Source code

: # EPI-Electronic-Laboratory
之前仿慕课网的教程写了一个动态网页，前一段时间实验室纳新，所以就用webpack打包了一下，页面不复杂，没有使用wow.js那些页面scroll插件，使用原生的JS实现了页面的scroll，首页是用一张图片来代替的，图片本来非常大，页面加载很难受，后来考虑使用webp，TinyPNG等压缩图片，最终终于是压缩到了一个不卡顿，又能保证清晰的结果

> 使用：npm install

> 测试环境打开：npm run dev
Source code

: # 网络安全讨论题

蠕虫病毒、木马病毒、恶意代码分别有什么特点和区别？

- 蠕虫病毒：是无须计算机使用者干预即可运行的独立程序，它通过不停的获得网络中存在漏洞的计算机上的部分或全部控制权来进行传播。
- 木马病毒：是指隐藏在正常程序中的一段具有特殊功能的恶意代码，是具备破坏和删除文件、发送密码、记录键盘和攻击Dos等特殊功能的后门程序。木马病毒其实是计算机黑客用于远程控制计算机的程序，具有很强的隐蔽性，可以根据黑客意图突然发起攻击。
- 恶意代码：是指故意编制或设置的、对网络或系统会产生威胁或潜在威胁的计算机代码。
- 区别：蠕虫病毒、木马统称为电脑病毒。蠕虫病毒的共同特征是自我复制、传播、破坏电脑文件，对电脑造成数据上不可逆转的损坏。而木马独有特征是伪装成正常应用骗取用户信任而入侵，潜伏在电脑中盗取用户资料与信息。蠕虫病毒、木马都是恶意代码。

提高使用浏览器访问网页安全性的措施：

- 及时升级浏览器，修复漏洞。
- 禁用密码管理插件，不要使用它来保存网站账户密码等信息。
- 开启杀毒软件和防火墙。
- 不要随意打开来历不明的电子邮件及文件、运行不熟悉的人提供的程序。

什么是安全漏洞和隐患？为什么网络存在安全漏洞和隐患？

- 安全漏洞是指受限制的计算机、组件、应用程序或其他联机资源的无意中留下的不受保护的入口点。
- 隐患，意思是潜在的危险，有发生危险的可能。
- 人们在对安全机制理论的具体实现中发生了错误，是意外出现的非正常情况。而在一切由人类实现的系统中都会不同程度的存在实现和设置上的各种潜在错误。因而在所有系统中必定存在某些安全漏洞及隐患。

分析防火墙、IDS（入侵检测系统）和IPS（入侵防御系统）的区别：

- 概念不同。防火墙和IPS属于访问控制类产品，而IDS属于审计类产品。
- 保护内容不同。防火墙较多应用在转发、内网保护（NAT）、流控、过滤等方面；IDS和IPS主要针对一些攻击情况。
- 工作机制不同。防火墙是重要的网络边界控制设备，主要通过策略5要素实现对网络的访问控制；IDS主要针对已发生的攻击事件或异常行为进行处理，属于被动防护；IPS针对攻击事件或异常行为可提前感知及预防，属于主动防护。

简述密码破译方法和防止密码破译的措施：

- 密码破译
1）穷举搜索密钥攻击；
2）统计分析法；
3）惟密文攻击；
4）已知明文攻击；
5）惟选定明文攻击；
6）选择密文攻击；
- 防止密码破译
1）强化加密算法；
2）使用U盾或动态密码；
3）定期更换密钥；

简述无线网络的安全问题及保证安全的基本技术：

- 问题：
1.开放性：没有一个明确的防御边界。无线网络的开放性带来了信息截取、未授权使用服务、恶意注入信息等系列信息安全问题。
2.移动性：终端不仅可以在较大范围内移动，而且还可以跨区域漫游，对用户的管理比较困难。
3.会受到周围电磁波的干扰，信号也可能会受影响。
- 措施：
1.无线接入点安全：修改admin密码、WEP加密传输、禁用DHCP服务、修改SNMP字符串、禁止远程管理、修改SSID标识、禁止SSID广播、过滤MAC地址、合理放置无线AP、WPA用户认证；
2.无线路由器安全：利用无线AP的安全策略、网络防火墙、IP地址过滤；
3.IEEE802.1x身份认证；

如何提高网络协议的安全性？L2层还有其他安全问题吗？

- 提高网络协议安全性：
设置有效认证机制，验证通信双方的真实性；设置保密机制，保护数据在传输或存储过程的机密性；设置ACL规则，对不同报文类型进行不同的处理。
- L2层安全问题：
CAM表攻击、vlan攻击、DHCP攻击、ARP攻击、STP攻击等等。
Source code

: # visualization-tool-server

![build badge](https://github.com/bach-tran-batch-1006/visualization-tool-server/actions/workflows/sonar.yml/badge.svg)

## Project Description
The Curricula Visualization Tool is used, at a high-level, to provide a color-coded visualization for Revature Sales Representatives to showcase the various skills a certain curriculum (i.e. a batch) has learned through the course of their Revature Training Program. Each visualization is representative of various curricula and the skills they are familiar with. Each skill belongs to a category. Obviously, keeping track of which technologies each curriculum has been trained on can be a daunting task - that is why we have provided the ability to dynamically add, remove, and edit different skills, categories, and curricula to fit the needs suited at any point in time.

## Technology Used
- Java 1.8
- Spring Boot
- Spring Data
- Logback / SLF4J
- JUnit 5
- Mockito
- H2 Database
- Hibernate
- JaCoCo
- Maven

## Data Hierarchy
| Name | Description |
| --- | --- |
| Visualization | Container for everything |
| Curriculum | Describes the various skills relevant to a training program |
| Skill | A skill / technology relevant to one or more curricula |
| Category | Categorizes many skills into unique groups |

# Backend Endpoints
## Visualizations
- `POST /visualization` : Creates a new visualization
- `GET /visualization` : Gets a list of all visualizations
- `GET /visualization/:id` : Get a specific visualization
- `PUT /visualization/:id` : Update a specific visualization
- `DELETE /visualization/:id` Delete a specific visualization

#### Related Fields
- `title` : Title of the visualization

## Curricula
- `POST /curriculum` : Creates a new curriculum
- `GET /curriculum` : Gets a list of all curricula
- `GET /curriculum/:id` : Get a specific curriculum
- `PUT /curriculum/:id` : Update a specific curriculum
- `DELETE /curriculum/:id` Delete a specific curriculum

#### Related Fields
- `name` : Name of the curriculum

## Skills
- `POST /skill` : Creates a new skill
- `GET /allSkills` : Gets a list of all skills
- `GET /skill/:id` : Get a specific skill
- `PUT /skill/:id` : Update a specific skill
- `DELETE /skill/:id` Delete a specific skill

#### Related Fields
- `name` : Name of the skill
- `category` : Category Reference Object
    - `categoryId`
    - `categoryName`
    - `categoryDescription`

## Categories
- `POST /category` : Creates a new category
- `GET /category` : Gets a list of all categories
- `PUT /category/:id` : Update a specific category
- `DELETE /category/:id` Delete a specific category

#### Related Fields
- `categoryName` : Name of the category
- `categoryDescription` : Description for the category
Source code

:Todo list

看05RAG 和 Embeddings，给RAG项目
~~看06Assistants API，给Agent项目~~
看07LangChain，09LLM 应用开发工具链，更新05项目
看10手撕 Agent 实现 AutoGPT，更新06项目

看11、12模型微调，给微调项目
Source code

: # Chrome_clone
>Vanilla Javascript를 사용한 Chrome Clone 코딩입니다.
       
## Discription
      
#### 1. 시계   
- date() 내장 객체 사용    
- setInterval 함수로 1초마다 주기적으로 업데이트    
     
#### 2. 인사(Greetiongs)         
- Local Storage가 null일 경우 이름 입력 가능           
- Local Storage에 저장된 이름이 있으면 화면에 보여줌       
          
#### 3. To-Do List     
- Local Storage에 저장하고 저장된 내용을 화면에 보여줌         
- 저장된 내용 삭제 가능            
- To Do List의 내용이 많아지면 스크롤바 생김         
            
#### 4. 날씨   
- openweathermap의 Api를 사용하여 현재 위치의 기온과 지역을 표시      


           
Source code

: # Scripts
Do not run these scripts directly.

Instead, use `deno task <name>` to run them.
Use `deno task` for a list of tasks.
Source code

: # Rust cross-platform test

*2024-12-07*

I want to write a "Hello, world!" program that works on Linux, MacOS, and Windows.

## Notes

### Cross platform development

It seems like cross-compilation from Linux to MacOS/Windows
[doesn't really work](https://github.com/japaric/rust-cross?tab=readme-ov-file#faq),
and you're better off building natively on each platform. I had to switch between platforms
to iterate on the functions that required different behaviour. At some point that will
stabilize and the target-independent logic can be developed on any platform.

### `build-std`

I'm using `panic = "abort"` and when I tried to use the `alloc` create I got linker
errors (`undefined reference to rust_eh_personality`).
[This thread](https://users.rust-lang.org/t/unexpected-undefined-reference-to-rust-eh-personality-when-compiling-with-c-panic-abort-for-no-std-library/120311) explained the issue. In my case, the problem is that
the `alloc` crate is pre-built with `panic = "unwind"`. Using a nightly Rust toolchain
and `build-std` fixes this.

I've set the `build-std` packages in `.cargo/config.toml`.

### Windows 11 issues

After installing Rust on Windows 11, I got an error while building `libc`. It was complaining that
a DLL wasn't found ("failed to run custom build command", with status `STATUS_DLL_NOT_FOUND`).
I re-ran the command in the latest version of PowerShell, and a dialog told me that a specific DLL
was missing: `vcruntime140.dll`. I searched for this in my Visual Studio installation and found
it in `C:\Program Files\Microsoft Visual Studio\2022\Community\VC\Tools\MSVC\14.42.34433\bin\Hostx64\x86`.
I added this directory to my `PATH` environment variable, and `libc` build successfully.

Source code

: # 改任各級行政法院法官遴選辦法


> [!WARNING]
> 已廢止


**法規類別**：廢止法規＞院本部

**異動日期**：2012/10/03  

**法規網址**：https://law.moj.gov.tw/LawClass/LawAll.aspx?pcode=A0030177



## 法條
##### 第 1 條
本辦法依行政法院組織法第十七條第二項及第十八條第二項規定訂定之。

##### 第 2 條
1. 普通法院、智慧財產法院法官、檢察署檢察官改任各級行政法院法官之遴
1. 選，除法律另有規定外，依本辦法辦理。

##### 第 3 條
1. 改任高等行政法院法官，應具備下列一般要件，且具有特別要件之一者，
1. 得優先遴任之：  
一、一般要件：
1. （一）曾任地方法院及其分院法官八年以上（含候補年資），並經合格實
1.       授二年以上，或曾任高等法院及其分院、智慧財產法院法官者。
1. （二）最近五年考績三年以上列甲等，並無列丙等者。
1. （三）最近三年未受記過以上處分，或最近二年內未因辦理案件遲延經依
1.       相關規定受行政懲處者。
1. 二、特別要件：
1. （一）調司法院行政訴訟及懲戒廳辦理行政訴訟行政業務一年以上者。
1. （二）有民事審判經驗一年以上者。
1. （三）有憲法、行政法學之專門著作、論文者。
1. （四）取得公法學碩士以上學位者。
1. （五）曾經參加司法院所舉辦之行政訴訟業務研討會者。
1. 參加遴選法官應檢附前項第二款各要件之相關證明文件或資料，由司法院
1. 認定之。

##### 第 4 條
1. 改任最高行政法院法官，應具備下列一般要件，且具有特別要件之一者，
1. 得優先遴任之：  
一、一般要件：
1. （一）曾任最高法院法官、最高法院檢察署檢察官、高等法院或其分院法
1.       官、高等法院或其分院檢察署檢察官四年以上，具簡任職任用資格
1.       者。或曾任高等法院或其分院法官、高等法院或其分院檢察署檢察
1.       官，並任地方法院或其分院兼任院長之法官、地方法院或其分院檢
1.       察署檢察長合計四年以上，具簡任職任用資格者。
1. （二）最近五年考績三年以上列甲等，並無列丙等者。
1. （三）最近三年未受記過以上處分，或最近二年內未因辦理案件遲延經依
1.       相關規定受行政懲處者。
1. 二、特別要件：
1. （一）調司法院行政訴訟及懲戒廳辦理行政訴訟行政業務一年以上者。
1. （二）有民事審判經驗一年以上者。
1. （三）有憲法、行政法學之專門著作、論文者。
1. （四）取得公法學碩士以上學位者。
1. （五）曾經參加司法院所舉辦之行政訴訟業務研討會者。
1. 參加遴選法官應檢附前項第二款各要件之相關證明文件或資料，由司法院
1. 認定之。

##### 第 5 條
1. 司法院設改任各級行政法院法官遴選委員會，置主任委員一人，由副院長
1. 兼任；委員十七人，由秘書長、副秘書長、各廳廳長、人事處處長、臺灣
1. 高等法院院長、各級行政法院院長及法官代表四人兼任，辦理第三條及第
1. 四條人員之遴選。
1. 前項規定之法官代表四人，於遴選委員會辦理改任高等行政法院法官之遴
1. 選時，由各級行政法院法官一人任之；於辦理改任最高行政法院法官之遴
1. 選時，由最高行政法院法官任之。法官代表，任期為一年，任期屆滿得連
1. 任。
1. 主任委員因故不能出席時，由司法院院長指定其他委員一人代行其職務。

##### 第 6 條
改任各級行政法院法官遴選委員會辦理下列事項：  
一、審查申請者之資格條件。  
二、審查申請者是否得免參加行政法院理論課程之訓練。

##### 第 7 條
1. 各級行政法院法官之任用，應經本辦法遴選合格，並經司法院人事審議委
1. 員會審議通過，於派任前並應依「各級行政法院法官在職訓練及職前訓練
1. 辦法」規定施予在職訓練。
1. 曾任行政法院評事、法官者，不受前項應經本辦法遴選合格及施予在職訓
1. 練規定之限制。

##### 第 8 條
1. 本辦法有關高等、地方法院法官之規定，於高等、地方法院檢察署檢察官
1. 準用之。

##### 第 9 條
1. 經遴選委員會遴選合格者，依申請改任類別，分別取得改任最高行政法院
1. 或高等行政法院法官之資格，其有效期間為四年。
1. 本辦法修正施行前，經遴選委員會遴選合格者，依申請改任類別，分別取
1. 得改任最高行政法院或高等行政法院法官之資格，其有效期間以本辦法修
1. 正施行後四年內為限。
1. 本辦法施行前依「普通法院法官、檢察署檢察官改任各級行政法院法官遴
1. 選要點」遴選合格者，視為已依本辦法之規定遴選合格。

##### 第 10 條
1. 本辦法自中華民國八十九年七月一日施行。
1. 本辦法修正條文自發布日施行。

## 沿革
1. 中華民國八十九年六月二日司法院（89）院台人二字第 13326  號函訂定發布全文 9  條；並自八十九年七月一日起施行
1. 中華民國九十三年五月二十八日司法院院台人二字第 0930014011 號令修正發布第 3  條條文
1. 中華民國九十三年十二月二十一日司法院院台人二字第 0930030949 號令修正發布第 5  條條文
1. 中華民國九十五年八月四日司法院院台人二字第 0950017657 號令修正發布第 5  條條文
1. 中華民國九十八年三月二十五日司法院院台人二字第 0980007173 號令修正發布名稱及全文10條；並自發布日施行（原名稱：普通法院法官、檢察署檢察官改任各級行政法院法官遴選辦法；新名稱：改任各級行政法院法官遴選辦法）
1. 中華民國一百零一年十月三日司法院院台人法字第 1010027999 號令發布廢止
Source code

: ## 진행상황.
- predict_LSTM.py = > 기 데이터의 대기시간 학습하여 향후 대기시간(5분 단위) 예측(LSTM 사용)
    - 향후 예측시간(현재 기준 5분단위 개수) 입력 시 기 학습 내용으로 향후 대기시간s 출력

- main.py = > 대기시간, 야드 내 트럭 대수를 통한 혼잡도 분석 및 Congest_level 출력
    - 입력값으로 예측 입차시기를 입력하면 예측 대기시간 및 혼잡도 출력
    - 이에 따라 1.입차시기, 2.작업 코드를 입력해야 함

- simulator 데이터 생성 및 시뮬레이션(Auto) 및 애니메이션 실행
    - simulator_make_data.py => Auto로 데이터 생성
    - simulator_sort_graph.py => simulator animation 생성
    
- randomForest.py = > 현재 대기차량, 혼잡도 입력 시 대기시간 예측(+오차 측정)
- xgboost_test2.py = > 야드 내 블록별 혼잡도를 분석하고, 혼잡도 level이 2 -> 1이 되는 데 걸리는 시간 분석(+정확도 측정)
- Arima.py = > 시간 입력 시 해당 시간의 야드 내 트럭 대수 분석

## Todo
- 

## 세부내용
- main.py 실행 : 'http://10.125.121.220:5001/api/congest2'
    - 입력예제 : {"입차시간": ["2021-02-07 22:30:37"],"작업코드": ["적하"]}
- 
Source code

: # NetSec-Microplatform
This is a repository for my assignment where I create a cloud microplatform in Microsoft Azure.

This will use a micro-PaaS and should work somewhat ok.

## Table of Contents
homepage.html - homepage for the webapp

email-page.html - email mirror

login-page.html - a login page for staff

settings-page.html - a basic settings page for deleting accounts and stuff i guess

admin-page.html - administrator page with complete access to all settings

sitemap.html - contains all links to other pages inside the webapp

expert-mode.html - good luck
• • •
What is expected → Repeat exactly, and only, the run of lines from the start of the material above through the line that holds "- 蠕虫病毒：是无须计算机使".

Your response →
Source code

: # EPI-Electronic-Laboratory
之前仿慕课网的教程写了一个动态网页，前一段时间实验室纳新，所以就用webpack打包了一下，页面不复杂，没有使用wow.js那些页面scroll插件，使用原生的JS实现了页面的scroll，首页是用一张图片来代替的，图片本来非常大，页面加载很难受，后来考虑使用webp，TinyPNG等压缩图片，最终终于是压缩到了一个不卡顿，又能保证清晰的结果

> 使用：npm install

> 测试环境打开：npm run dev
Source code

: # 网络安全讨论题

蠕虫病毒、木马病毒、恶意代码分别有什么特点和区别？

- 蠕虫病毒：是无须计算机使用者干预即可运行的独立程序，它通过不停的获得网络中存在漏洞的计算机上的部分或全部控制权来进行传播。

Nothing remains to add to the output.